# What the task asks
The answer must be every line of the data that holds the word "simply".

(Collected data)
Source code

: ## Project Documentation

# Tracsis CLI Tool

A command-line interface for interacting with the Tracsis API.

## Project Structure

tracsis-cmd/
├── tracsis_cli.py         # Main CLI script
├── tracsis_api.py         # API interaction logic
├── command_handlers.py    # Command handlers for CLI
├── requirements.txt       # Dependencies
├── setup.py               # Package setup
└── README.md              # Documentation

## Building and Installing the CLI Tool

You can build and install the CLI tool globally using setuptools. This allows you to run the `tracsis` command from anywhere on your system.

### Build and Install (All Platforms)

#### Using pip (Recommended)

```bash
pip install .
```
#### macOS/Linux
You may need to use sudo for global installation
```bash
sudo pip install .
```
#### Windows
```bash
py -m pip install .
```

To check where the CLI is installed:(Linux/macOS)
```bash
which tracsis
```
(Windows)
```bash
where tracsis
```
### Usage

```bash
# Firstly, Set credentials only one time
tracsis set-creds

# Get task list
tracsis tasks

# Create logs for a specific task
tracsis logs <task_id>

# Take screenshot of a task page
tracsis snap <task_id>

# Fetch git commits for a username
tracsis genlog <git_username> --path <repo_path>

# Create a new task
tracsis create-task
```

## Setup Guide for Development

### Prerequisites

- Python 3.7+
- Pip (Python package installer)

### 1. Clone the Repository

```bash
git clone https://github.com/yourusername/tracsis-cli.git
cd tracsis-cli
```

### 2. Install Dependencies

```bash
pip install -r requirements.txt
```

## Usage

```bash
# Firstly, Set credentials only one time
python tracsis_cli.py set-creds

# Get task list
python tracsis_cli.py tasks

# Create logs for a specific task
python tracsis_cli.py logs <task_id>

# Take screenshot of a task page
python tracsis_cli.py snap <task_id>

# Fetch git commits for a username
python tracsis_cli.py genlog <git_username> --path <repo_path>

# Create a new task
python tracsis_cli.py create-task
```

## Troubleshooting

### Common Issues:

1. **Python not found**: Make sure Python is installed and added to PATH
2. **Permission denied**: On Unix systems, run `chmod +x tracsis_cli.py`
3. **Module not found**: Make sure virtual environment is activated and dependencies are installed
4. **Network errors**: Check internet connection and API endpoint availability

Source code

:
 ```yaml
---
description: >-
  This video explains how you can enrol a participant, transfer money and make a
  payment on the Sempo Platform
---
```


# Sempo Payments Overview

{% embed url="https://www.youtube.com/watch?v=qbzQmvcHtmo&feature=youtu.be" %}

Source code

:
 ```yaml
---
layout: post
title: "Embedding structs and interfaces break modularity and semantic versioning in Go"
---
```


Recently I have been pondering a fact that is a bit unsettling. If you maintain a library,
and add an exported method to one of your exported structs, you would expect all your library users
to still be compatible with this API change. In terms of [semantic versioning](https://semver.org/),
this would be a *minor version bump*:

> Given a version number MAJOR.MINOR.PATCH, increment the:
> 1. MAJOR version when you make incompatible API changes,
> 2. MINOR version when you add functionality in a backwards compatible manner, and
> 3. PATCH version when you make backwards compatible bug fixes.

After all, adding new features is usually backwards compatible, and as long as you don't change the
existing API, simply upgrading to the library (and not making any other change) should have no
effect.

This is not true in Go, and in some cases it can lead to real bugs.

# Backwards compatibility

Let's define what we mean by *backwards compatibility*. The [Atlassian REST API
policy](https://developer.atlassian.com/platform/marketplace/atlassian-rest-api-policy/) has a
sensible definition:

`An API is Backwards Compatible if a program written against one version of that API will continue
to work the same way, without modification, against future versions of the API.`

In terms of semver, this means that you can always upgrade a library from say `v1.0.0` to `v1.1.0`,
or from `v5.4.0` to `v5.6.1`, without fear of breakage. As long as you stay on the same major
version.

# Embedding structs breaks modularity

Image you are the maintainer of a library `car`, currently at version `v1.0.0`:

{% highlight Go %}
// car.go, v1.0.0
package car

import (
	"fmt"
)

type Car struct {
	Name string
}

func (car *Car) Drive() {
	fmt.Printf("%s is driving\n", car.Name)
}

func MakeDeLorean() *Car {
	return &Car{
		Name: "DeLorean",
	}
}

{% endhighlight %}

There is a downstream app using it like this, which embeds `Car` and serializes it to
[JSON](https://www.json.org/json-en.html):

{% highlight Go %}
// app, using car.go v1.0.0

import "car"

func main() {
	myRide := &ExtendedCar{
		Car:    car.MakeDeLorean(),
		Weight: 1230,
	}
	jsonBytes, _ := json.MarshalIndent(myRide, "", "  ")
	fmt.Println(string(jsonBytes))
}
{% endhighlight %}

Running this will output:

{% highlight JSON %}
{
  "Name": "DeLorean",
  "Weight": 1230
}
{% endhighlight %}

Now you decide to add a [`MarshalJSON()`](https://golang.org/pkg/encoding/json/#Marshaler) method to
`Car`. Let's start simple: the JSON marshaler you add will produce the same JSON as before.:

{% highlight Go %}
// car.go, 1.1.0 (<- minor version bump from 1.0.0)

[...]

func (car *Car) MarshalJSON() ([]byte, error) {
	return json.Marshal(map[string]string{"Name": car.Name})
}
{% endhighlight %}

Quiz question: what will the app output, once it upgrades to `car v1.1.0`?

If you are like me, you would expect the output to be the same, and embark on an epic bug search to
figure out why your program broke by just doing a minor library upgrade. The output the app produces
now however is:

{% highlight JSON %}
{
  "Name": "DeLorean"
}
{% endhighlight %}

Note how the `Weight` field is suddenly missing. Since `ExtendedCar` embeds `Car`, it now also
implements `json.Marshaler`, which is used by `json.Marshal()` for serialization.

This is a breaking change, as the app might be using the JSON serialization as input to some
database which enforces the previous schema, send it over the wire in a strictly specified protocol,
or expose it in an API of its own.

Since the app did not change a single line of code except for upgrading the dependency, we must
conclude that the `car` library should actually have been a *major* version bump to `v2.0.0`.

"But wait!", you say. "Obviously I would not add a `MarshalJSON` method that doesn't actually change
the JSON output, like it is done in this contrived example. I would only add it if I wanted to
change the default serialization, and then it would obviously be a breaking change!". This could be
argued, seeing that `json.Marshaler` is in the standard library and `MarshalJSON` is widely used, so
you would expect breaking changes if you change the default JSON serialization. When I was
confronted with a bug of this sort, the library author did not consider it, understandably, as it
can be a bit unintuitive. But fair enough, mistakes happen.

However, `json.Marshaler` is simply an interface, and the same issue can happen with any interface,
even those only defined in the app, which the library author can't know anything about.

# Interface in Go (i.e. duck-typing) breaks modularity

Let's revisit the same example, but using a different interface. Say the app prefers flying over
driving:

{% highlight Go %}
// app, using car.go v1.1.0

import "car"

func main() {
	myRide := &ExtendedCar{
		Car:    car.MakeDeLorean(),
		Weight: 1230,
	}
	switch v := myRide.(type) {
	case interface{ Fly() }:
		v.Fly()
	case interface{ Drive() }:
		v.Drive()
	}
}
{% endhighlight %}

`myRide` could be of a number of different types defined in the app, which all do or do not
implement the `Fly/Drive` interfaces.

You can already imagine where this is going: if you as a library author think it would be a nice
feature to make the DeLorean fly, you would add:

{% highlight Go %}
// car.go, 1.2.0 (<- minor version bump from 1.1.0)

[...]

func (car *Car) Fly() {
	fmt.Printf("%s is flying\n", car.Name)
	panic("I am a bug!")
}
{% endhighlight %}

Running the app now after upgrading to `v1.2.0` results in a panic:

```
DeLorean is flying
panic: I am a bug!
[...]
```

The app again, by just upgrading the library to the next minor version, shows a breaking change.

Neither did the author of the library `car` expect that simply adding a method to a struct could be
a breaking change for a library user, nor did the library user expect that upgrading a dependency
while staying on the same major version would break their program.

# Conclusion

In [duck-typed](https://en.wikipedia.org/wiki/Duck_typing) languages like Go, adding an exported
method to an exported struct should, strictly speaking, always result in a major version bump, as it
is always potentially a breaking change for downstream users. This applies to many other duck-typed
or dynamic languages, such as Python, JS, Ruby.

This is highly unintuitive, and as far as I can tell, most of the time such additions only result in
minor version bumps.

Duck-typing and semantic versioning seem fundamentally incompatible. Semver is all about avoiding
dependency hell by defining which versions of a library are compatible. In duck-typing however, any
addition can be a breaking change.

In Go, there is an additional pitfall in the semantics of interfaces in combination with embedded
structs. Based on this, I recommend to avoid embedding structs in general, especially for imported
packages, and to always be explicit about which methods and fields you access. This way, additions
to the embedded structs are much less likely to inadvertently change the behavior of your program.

# Your solution
existing API, simply upgrading to the library (and not making any other change) should have no
However, `json.Marshaler` is simply an interface, and the same issue can happen with any interface,
Neither did the author of the library `car` expect that simply adding a method to a struct could be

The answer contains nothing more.